### ENTRIES SHOWN

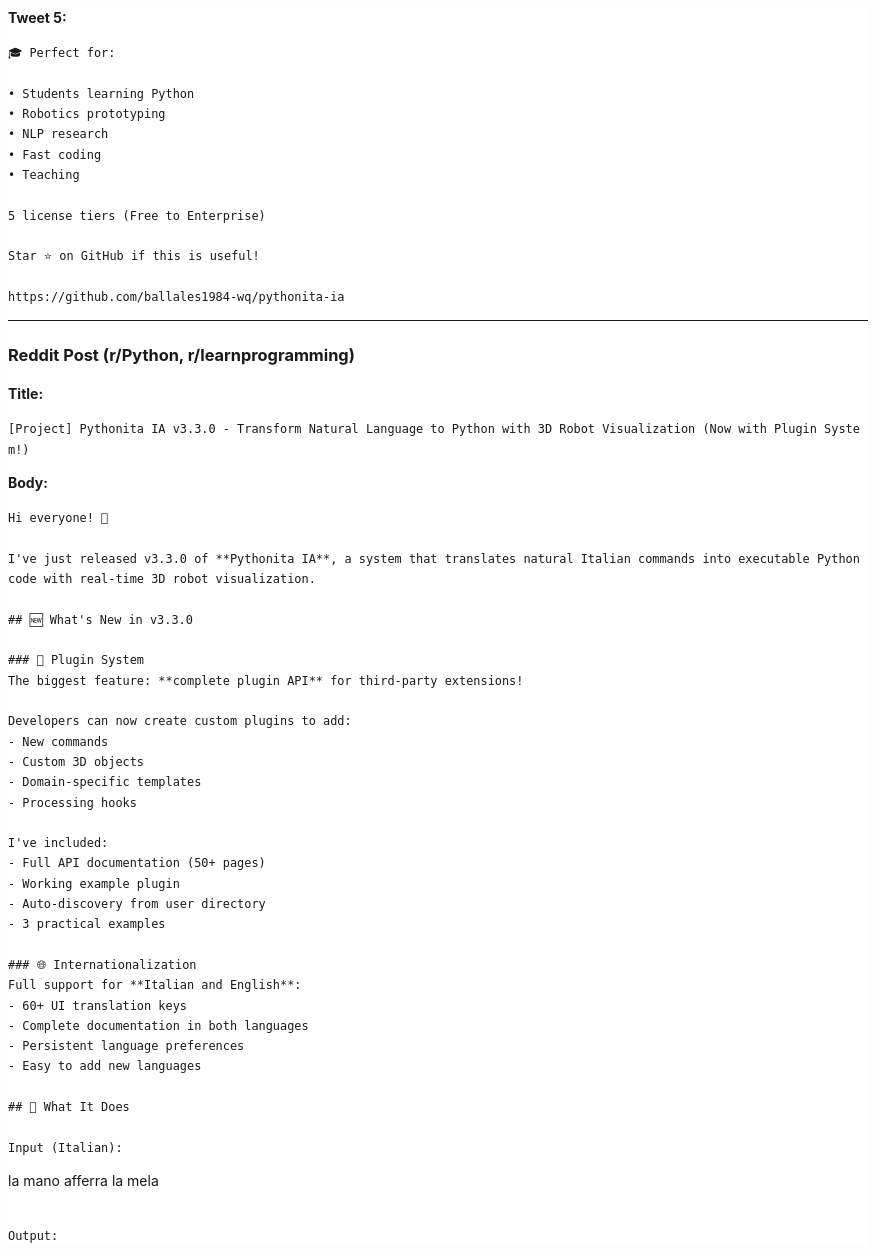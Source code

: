 **Tweet 5:**
```
🎓 Perfect for:

• Students learning Python
• Robotics prototyping
• NLP research
• Fast coding
• Teaching

5 license tiers (Free to Enterprise)

Star ⭐ on GitHub if this is useful!

https://github.com/ballales1984-wq/pythonita-ia
```

---

### Reddit Post (r/Python, r/learnprogramming)

**Title:**
```
[Project] Pythonita IA v3.3.0 - Transform Natural Language to Python with 3D Robot Visualization (Now with Plugin System!)
```

**Body:**
```
Hi everyone! 👋

I've just released v3.3.0 of **Pythonita IA**, a system that translates natural Italian commands into executable Python code with real-time 3D robot visualization.

## 🆕 What's New in v3.3.0

### 🔌 Plugin System
The biggest feature: **complete plugin API** for third-party extensions!

Developers can now create custom plugins to add:
- New commands
- Custom 3D objects
- Domain-specific templates
- Processing hooks

I've included:
- Full API documentation (50+ pages)
- Working example plugin
- Auto-discovery from user directory
- 3 practical examples

### 🌐 Internationalization
Full support for **Italian and English**:
- 60+ UI translation keys
- Complete documentation in both languages
- Persistent language preferences
- Easy to add new languages

## 🎯 What It Does

Input (Italian):
```
la mano afferra la mela
```

Output:
```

######

**WHAT NEEDS TO BE DONE**
Using the data above, show each line where "languages" occurs.

**RESPONSE TO THE TASK**
- Complete documentation in both languages
- Easy to add new languages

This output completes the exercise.